ウクライナ戦争を変える冬Photo:Carl Court/gettyimages

【キーウ(ウクライナ)】ウクライナの大草原地帯に冬が近づいている。気温が下がり、冷たい雨が続くと、道路や野原はぬかるみ状態となり、人や装備の移動は困難となる。その後、地下深くに達する凍結と降雪で地面は固くなるが、戦闘はより難しくなる。

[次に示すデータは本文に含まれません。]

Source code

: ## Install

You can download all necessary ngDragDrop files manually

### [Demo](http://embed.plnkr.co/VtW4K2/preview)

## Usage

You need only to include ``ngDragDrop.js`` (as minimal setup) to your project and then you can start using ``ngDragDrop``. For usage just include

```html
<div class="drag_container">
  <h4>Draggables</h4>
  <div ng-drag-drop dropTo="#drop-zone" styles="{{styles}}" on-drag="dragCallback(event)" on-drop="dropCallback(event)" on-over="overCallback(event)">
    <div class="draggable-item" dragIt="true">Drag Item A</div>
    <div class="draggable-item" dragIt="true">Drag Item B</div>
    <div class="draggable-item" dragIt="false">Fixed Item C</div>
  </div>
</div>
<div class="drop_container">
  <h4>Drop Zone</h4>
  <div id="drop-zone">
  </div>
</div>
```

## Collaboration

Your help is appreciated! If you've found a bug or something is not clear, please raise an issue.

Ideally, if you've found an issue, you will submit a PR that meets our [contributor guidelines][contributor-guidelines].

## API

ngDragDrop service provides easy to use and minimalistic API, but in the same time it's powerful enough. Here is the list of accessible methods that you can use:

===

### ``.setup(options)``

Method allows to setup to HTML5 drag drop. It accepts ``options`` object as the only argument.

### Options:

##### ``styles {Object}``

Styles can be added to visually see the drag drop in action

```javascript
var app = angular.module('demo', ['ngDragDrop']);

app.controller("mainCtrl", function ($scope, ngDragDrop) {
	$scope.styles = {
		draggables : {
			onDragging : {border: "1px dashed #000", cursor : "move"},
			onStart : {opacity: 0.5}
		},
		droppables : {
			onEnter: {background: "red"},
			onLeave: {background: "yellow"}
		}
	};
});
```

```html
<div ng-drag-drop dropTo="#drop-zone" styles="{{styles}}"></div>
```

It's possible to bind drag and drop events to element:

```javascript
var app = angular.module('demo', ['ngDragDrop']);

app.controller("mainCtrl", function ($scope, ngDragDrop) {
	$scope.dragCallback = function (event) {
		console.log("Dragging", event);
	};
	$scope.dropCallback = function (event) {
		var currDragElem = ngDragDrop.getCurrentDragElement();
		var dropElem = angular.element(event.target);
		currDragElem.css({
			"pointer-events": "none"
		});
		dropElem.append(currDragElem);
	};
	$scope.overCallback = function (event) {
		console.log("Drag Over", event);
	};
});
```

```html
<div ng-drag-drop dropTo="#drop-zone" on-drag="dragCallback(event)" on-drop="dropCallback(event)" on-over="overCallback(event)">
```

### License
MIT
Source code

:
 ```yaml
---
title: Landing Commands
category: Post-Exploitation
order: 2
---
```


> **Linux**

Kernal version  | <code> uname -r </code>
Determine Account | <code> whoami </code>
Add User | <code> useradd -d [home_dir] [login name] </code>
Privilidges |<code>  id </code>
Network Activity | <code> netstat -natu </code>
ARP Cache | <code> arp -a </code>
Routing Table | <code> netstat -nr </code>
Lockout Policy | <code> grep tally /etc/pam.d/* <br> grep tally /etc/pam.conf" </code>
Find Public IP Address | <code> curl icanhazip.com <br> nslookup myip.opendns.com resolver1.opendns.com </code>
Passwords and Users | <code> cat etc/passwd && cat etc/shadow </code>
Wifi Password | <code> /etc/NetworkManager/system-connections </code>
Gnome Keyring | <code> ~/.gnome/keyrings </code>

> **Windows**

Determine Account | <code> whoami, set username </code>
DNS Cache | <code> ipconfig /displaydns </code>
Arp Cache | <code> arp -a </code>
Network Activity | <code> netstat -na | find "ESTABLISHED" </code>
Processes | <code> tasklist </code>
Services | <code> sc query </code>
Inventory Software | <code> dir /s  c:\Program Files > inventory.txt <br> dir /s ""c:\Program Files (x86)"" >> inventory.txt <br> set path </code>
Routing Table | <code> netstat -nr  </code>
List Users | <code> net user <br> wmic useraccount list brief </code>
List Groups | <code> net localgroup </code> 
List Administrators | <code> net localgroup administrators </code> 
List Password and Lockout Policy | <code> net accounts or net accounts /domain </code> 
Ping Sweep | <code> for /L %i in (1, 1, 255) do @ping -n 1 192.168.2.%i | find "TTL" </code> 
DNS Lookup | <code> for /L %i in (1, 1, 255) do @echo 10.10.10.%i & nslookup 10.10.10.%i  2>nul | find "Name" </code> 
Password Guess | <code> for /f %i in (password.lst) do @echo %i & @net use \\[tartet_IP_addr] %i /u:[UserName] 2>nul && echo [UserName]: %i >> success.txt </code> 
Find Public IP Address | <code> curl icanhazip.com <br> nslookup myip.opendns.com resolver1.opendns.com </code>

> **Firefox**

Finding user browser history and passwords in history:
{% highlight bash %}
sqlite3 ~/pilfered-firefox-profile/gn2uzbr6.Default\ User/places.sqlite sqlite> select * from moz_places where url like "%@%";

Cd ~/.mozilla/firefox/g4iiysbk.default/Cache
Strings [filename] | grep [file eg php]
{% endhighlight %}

 ウクライナで戦う両軍は、冬の容赦のない天候と日が短くなることに備えている。こうした環境では、兵士の健康と士気が影響を受け、兵器と情報収集センサーの有効性は低下し、兵士を戦場にとどめておくのに必要な補給は一層困難となる。

 キーウを拠点とする政府系シンクタンク「国立戦略研究所」のミコラ・ビリエスコフ研究員は「地上戦は一般的に非常に困難だが、冬季の戦闘は二重の困難を伴う。気温がセ氏マイナス15度に下がれば、大規模な攻撃を仕掛けるのは双方にとって難題となる」と話した。

 冬は戦場から離れた国民生活にも打撃を与えるだろう。ロシアは、ウクライナ国民の戦意をそぐため、発電所や暖房用施設を標的とした攻撃を開始した。一方で欧州向けのエネルギー供給を停止する動きに出ている。これは、欧州の有権者が寒さなど不快な思いをすれば、各国政府がウクライナ支援の縮小を促されることを狙ったものだ。

 ロンドンのシンクタンク国際戦略研究所(IISS)の地上戦専門家ベン・バリー氏は、悪天候は双方に影響を及ぼし、戦闘のスピードが落ちる可能性が大きいとしながらも、「どちらか一方が戦闘を望めば、戦い続けることはできる」と述べた。